**Raw data:**
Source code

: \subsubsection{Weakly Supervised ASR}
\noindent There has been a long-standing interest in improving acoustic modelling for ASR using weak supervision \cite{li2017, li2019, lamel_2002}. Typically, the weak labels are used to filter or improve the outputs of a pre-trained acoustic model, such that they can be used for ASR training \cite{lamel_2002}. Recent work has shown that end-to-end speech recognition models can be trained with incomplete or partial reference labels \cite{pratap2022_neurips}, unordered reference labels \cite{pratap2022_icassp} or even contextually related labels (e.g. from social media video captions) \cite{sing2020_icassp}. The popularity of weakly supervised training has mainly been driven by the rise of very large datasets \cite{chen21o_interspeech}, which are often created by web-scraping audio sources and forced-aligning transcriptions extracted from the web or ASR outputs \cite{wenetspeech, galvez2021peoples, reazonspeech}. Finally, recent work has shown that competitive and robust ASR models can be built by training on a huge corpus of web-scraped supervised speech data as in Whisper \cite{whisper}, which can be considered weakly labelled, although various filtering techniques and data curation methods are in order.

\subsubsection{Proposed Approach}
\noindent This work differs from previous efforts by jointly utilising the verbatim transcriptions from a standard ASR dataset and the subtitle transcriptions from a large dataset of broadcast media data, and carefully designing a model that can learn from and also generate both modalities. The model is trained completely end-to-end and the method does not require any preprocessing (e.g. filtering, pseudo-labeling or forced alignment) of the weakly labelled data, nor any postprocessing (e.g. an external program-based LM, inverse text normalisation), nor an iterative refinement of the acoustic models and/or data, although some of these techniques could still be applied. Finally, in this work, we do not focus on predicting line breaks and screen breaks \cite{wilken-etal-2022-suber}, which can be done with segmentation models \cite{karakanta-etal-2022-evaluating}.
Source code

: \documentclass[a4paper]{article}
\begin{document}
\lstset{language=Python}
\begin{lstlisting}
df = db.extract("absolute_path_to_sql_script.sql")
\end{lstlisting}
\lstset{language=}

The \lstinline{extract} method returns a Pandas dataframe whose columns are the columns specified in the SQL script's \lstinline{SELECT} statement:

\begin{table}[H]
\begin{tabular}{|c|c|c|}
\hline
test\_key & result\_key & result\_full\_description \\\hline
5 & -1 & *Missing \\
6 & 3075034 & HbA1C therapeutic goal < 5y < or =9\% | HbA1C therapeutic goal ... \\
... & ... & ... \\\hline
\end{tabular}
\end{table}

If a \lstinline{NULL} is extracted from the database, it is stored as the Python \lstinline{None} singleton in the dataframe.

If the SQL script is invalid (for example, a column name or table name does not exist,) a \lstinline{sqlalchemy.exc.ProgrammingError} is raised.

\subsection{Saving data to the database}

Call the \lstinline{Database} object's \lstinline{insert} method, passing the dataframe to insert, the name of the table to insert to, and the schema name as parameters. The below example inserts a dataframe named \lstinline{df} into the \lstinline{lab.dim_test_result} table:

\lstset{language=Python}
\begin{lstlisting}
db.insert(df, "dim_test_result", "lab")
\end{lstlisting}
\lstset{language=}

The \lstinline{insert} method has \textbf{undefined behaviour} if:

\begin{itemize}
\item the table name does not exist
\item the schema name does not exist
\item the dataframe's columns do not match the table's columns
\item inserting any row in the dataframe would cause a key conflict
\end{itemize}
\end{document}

**Exercise objective:** Copy each line of the listing that holds the word "begin".

**Solution to the problem:**
\begin{document}
\begin{lstlisting}
\begin{table}[H]
\begin{tabular}{|c|c|c|}
\begin{lstlisting}
\begin{itemize}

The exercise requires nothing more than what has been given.